We sometimes met on a corner of the wide, leafy boulevard leading to the mountains for our afternoon walks. I used to wonder what the Revolutionary Committee would think of these meetings. Would they suspect us of political conspiracy or of a lovers' rendezvous? It was encouraging in a strange way that they would perhaps never guess the real purpose of our encounters. Was not life exciting when every simple act acquired the complexity of a dangerous secret mission? We always had something to exchange—books, articles, tapes, boxes of chocolates he received from Switzerland—for chocolates were expensive, especially ones from Switzerland. He brought me videos of rare films, which my children and I, and later my students and I, would watch:
A Night at the Opera, Casablanca, The Pirate, Johnny Guitar.

My magician used to say he could tell a great deal about people from their photographs, especially the angle of their noses. After some hesitation, I brought him some photographs of my girls, anxiously awaiting his pronouncement. He would hold one in his hand, scrutinize it from different perspectives and issue a short statement.

I wanted him to read their writings and to look at their drawings, right there and then: I wanted to know what he thought. They are fine people, he said, looking at me with the ironic smile of an indulgent father. Fine? Fine people? I wanted him to say that they were geniuses, although I was glad to be assured of their fineness. Two of them, he thought, could make something of their writings. Shall I bring them to you? Will you meet with them? No, he was trying to get rid of people, not add to his acquaintances.

17

Cincinnatus C., the hero of
Invitation to a Beheading,
talks of a “rare kind of time . . . the pause, hiatus, when the heart is like a feather . . . part of my thoughts is always crowding around the invisible umbilical cord that joins this world to something—to what I shall not say yet.” Cincinnatus's release by his jailers depends on his discovery of this invisible cord deep inside himself that joins him to another world, so that he can finally escape the staged and fake world of his executioners. In his preface to
Bend Sinister,
Nabokov describes a similar link to another world, a puddle that appears to Krug, his fictional hero, at various points in the novel: “a rent in his world leading to another world of tenderness, brightness and beauty.”

I think in some ways our readings and discussions of the novels in that class became our moment of pause, our link to that other world of “tenderness, brightness and beauty.” Only eventually, we were compelled to return.

During the break one morning, while we were enjoying our coffee and pastries, Mitra began to tell us how she felt as she climbed up the stairs every Thursday morning. She said that step by step she could feel herself gradually leaving reality behind her, leaving the dark, dank cell she lived in to surface for a few hours into open air and sunshine. Then, when it was over, she returned to her cell. At the time, I felt this was a point against the class, as if it should somehow guarantee open air and sunshine beyond its confines. Mitra's confession led to a debate about how we needed this pause from real life, in order to return to it refreshed and ready to confront it. Yet Mitra's point stayed with me: what about after the pause? Whether we wished it or not, our lives outside that living room made their claims.

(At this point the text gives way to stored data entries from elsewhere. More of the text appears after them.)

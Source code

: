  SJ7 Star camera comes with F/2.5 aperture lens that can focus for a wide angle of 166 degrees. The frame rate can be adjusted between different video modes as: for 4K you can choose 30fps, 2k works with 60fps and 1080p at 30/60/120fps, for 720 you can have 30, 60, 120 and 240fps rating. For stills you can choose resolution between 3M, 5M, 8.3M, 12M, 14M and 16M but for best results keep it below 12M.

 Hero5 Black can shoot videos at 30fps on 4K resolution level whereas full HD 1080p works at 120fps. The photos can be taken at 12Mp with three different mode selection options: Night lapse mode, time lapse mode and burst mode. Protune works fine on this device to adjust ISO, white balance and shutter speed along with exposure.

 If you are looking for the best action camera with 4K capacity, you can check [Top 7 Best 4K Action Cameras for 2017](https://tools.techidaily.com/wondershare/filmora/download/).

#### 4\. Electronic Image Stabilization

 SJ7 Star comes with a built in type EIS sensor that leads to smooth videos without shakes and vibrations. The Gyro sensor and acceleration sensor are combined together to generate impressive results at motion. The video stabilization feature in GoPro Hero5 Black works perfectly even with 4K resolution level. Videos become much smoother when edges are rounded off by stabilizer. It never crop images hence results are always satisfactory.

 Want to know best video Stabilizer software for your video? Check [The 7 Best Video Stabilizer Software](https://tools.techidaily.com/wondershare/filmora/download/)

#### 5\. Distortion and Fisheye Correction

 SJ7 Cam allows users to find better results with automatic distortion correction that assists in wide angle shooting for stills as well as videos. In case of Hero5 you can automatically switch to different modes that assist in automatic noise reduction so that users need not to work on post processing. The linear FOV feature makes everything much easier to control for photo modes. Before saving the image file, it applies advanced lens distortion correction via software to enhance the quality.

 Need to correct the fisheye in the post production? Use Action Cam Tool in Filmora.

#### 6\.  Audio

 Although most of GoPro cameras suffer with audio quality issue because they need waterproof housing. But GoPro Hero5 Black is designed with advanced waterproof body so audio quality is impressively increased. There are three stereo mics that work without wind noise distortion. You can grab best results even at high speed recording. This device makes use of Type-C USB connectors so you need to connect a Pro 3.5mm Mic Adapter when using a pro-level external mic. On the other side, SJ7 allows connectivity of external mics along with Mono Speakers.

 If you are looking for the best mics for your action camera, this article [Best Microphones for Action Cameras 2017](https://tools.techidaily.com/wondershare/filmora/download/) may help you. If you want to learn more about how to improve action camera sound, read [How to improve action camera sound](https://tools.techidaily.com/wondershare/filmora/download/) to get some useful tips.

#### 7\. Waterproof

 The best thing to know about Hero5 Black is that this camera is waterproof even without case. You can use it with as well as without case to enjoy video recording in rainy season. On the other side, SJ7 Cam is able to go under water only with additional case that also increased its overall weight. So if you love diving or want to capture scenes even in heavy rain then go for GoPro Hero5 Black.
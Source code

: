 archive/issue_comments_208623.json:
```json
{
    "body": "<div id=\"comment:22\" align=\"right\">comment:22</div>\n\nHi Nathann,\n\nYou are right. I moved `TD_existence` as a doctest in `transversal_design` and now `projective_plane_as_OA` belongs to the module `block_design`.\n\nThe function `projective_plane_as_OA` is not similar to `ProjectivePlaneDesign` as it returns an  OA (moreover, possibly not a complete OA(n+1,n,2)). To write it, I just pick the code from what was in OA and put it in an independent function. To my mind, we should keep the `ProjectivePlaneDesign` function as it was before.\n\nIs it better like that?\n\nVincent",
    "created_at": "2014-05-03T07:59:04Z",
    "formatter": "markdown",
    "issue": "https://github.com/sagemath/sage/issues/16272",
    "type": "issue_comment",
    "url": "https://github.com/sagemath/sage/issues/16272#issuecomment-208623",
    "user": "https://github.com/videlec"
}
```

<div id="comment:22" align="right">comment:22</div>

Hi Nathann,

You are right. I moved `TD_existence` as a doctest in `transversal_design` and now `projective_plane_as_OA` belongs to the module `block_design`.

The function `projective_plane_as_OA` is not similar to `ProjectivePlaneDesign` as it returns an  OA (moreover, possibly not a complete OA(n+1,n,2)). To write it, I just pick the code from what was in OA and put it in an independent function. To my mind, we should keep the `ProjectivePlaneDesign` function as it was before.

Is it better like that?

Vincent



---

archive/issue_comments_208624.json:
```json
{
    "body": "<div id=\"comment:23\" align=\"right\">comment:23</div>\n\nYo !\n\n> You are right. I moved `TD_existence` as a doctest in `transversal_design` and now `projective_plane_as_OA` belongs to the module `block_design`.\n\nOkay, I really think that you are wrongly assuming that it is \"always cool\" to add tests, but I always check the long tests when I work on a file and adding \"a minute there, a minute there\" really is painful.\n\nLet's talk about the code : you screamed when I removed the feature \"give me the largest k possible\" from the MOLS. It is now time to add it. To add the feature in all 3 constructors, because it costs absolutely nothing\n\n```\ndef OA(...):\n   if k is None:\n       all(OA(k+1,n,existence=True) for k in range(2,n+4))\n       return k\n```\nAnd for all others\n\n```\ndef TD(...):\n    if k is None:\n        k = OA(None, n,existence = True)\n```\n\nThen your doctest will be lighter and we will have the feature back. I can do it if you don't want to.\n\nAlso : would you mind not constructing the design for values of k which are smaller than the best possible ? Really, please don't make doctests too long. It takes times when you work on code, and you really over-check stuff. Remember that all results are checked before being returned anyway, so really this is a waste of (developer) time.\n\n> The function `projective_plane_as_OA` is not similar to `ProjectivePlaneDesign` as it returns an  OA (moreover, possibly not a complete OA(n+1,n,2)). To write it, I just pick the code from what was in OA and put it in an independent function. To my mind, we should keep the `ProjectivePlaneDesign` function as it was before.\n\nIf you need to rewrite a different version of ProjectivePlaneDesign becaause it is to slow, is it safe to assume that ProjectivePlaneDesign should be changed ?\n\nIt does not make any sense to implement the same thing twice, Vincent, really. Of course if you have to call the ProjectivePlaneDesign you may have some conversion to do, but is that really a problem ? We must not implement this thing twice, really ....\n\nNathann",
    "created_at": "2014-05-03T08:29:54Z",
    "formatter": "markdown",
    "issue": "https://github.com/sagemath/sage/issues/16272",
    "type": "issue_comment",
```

But it was the fairy-tale atmosphere Mitra had alluded to that made it possible for all eight of us to share confidences and to share so much of our secret life with one another. This aura of magical affinity made it possible for Mahshid and Manna to find a way to peacefully coexist with Azin for a few hours every Thursday morning. It allowed us to defy the repressive reality outside the room—not only that, but to avenge ourselves on those who controlled our lives. For those few precious hours we felt free to discuss our pains and our joys, our personal hang-ups and weaknesses; for that suspended time we abdicated our responsibilities to our parents, relatives and friends, and to the Islamic Republic. We articulated all that happened to us in our own words and saw ourselves, for once, in our own image.

Our discussion of
Madame Bovary
continued way past the hour. It had happened before, but this time no one wanted to leave. The description of the dining table, the wind in Emma's hair, the face she sees before she dies—these details kept us going for hours. Initially our class hours were from nine to twelve, but gradually they were prolonged into the afternoon. I suggested that day that we continue with our discussion and that everyone stay for lunch. I think this is how we established lunches.

I remember all we had in the refrigerator were eggs and tomatoes, and we made a tomato omelette. Two weeks later we had a feast. Each one of my girls had cooked something special—rice and lamb, potato salad, dolmeh, saffron rice and a big round cake. My family joined us, and we all gathered around the table, joking and laughing.
Madame Bovary
had done what years of teaching at the university had not: it created a shared intimacy.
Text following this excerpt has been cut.